◆ EXERCISE DIRECTIONS ◆
Leave the images behind and copy every record exactly.

◆ EXERCISE MATERIAL ◆
====

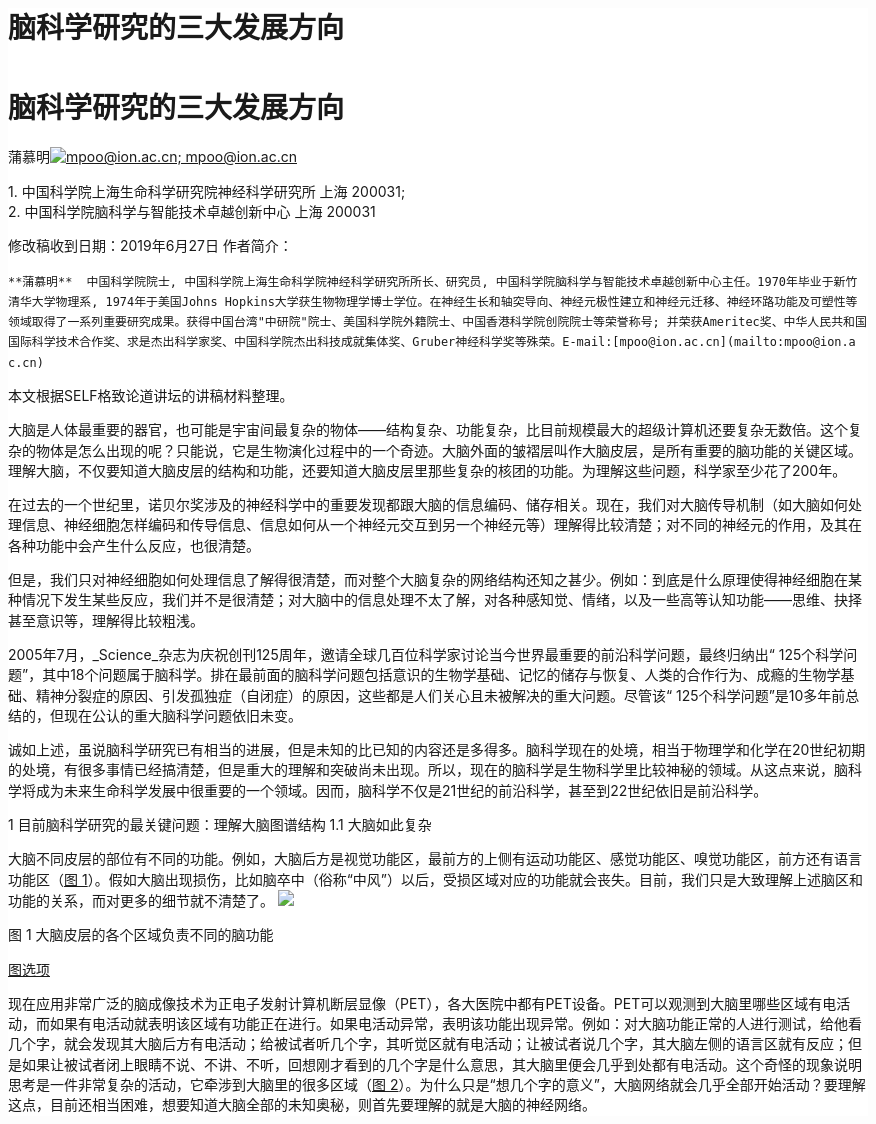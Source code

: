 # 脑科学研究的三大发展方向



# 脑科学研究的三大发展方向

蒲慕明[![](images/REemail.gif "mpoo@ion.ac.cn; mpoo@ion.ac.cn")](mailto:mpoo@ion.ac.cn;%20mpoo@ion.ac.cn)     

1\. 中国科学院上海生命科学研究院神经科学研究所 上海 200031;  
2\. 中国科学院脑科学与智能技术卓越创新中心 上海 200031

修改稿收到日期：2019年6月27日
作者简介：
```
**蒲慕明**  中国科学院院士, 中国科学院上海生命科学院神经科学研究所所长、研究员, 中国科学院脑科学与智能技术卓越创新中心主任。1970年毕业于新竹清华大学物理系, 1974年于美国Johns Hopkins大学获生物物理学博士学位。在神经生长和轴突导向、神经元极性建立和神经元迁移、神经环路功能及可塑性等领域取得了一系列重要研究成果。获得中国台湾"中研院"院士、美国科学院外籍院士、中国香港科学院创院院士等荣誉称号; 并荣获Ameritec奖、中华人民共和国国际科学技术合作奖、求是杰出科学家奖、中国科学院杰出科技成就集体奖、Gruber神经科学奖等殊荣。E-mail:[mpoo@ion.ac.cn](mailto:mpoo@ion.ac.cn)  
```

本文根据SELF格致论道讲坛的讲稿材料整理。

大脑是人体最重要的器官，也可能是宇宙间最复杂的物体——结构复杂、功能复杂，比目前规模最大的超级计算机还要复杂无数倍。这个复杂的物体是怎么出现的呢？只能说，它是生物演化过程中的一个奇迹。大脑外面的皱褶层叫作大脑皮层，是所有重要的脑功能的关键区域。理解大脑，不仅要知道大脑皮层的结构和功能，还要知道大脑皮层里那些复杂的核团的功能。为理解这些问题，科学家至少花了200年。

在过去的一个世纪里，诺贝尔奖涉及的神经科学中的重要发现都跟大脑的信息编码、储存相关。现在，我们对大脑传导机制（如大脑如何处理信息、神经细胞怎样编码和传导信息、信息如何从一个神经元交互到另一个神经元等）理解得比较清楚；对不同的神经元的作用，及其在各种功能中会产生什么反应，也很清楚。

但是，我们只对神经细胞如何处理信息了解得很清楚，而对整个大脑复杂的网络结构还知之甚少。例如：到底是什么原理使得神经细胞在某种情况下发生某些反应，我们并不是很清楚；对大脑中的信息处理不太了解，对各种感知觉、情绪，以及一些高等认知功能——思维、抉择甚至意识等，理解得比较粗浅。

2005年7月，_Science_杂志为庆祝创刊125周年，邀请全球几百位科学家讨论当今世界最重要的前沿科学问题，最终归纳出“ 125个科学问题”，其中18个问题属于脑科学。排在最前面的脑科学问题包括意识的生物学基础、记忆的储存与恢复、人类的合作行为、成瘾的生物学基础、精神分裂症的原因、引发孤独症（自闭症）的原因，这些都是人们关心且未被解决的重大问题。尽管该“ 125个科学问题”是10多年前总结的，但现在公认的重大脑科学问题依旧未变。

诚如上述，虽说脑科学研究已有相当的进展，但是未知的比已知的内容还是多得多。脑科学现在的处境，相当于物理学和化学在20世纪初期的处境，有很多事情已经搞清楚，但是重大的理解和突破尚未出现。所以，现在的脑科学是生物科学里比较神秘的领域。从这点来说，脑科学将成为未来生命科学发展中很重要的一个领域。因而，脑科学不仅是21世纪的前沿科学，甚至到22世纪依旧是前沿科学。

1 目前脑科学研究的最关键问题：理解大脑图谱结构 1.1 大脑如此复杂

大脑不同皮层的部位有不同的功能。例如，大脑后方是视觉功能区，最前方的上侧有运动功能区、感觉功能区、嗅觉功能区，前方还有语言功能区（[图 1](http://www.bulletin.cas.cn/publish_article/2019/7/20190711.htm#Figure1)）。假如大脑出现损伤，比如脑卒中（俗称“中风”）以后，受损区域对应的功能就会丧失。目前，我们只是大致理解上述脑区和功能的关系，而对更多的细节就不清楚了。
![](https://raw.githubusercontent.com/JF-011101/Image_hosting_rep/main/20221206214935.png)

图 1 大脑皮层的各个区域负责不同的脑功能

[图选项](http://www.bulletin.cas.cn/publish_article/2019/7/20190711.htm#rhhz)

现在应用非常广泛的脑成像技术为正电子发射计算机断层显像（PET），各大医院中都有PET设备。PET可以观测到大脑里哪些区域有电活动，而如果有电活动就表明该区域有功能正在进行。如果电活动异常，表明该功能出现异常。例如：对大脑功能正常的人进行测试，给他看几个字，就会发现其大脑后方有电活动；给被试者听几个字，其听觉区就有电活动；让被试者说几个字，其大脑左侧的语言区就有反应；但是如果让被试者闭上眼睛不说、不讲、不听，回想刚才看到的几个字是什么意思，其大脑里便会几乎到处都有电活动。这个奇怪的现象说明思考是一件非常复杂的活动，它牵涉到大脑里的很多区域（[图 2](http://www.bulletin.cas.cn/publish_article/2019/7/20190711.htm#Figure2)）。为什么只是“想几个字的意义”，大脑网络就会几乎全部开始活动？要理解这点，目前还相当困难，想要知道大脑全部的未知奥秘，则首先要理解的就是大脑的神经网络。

====

◆ PROBLEM SOLUTION ◆
Source code

: # 脑科学研究的三大发展方向



# 脑科学研究的三大发展方向

蒲慕明[![](images/REemail.gif "mpoo@ion.ac.cn; mpoo@ion.ac.cn")](mailto:mpoo@ion.ac.cn;%20mpoo@ion.ac.cn)     

1\. 中国科学院上海生命科学研究院神经科学研究所 上海 200031;  
2\. 中国科学院脑科学与智能技术卓越创新中心 上海 200031

修改稿收到日期：2019年6月27日
作者简介：
```
**蒲慕明**  中国科学院院士, 中国科学院上海生命科学院神经科学研究所所长、研究员, 中国科学院脑科学与智能技术卓越创新中心主任。1970年毕业于新竹清华大学物理系, 1974年于美国Johns Hopkins大学获生物物理学博士学位。在神经生长和轴突导向、神经元极性建立和神经元迁移、神经环路功能及可塑性等领域取得了一系列重要研究成果。获得中国台湾"中研院"院士、美国科学院外籍院士、中国香港科学院创院院士等荣誉称号; 并荣获Ameritec奖、中华人民共和国国际科学技术合作奖、求是杰出科学家奖、中国科学院杰出科技成就集体奖、Gruber神经科学奖等殊荣。E-mail:[mpoo@ion.ac.cn](mailto:mpoo@ion.ac.cn)  
```

本文根据SELF格致论道讲坛的讲稿材料整理。

大脑是人体最重要的器官，也可能是宇宙间最复杂的物体——结构复杂、功能复杂，比目前规模最大的超级计算机还要复杂无数倍。这个复杂的物体是怎么出现的呢？只能说，它是生物演化过程中的一个奇迹。大脑外面的皱褶层叫作大脑皮层，是所有重要的脑功能的关键区域。理解大脑，不仅要知道大脑皮层的结构和功能，还要知道大脑皮层里那些复杂的核团的功能。为理解这些问题，科学家至少花了200年。

在过去的一个世纪里，诺贝尔奖涉及的神经科学中的重要发现都跟大脑的信息编码、储存相关。现在，我们对大脑传导机制（如大脑如何处理信息、神经细胞怎样编码和传导信息、信息如何从一个神经元交互到另一个神经元等）理解得比较清楚；对不同的神经元的作用，及其在各种功能中会产生什么反应，也很清楚。

但是，我们只对神经细胞如何处理信息了解得很清楚，而对整个大脑复杂的网络结构还知之甚少。例如：到底是什么原理使得神经细胞在某种情况下发生某些反应，我们并不是很清楚；对大脑中的信息处理不太了解，对各种感知觉、情绪，以及一些高等认知功能——思维、抉择甚至意识等，理解得比较粗浅。

2005年7月，_Science_杂志为庆祝创刊125周年，邀请全球几百位科学家讨论当今世界最重要的前沿科学问题，最终归纳出“ 125个科学问题”，其中18个问题属于脑科学。排在最前面的脑科学问题包括意识的生物学基础、记忆的储存与恢复、人类的合作行为、成瘾的生物学基础、精神分裂症的原因、引发孤独症（自闭症）的原因，这些都是人们关心且未被解决的重大问题。尽管该“ 125个科学问题”是10多年前总结的，但现在公认的重大脑科学问题依旧未变。

诚如上述，虽说脑科学研究已有相当的进展，但是未知的比已知的内容还是多得多。脑科学现在的处境，相当于物理学和化学在20世纪初期的处境，有很多事情已经搞清楚，但是重大的理解和突破尚未出现。所以，现在的脑科学是生物科学里比较神秘的领域。从这点来说，脑科学将成为未来生命科学发展中很重要的一个领域。因而，脑科学不仅是21世纪的前沿科学，甚至到22世纪依旧是前沿科学。

1 目前脑科学研究的最关键问题：理解大脑图谱结构 1.1 大脑如此复杂

大脑不同皮层的部位有不同的功能。例如，大脑后方是视觉功能区，最前方的上侧有运动功能区、感觉功能区、嗅觉功能区，前方还有语言功能区（[图 1](http://www.bulletin.cas.cn/publish_article/2019/7/20190711.htm#Figure1)）。假如大脑出现损伤，比如脑卒中（俗称“中风”）以后，受损区域对应的功能就会丧失。目前，我们只是大致理解上述脑区和功能的关系，而对更多的细节就不清楚了。
![](https://raw.githubusercontent.com/JF-011101/Image_hosting_rep/main/20221206214935.png)

图 1 大脑皮层的各个区域负责不同的脑功能

[图选项](http://www.bulletin.cas.cn/publish_article/2019/7/20190711.htm#rhhz)

现在应用非常广泛的脑成像技术为正电子发射计算机断层显像（PET），各大医院中都有PET设备。PET可以观测到大脑里哪些区域有电活动，而如果有电活动就表明该区域有功能正在进行。如果电活动异常，表明该功能出现异常。例如：对大脑功能正常的人进行测试，给他看几个字，就会发现其大脑后方有电活动；给被试者听几个字，其听觉区就有电活动；让被试者说几个字，其大脑左侧的语言区就有反应；但是如果让被试者闭上眼睛不说、不讲、不听，回想刚才看到的几个字是什么意思，其大脑里便会几乎到处都有电活动。这个奇怪的现象说明思考是一件非常复杂的活动，它牵涉到大脑里的很多区域（[图 2](http://www.bulletin.cas.cn/publish_article/2019/7/20190711.htm#Figure2)）。为什么只是“想几个字的意义”，大脑网络就会几乎全部开始活动？要理解这点，目前还相当困难，想要知道大脑全部的未知奥秘，则首先要理解的就是大脑的神经网络。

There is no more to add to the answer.